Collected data

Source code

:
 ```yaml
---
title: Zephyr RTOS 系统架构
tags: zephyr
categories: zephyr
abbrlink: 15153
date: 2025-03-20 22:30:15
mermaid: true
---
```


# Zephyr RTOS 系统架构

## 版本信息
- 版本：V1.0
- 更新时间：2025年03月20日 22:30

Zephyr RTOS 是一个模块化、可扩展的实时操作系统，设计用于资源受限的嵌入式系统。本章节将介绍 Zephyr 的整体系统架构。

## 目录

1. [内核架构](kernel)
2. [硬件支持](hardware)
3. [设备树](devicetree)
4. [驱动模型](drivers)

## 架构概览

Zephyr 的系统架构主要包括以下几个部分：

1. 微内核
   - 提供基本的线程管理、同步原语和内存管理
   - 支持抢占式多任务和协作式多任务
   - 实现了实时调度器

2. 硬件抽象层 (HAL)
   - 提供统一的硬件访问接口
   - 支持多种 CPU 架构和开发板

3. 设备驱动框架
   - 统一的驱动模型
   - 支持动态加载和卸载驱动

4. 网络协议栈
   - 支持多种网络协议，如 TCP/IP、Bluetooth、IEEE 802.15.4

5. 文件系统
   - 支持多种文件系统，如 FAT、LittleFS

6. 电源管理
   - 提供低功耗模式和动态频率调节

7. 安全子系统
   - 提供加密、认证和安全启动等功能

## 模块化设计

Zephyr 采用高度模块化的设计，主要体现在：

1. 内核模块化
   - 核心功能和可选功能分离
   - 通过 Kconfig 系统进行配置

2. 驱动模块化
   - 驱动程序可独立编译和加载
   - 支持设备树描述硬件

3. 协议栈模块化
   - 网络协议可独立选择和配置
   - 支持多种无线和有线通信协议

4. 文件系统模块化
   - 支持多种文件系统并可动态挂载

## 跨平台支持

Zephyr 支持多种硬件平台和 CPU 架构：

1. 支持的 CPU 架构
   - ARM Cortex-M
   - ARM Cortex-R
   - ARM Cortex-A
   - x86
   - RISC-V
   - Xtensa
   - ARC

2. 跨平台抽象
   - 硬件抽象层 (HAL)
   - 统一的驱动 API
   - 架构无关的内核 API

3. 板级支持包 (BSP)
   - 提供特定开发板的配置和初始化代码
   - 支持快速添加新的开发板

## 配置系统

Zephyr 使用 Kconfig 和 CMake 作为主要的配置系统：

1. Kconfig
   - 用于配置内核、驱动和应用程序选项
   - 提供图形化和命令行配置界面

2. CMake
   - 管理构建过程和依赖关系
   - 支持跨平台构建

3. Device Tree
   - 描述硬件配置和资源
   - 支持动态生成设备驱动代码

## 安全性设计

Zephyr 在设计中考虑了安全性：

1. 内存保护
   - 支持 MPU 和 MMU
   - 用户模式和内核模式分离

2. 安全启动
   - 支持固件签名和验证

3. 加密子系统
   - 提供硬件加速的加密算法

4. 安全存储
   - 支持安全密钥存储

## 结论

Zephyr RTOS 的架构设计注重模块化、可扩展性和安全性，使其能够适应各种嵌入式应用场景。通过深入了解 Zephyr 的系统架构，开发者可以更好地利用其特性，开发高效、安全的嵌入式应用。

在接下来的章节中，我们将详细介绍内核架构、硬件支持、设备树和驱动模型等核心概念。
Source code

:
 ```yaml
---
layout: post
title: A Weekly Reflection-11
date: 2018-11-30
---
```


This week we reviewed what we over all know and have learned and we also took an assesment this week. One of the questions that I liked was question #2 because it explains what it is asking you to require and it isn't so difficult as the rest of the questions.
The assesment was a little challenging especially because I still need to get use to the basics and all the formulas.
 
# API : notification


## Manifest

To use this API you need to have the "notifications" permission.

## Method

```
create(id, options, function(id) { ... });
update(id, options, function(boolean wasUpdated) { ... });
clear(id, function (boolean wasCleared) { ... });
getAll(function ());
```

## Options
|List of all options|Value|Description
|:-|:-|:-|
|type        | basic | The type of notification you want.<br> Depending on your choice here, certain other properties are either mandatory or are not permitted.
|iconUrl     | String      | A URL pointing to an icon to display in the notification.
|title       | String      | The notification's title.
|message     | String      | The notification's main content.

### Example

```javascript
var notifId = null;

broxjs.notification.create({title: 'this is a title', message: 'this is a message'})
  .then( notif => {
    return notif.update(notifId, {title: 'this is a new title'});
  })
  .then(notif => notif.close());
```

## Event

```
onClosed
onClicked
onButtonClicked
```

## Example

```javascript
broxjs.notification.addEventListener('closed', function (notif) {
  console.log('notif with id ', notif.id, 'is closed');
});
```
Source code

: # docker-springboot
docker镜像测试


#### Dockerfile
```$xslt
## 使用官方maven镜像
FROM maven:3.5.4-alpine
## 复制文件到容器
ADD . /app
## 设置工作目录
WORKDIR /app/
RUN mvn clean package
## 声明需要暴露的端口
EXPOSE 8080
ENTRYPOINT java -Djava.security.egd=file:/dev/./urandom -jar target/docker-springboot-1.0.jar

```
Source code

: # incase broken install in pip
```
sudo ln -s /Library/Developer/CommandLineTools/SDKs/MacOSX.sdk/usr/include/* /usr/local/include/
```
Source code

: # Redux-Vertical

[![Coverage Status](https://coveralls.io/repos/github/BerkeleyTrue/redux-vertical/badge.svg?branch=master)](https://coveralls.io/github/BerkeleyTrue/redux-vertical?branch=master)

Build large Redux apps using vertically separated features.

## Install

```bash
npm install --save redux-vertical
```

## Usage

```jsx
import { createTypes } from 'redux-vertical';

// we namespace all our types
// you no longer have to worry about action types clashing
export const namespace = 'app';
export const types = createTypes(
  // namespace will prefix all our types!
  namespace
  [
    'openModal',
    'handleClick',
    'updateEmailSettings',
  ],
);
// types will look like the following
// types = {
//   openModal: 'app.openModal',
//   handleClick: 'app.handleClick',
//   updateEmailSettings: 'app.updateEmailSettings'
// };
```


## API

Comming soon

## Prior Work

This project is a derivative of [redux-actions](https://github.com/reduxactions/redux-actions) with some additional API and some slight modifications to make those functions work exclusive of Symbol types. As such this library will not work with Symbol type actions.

**Required action**: Only the number is wanted: how many lines in the entries above include the word "title"?

**Output for this task**: 5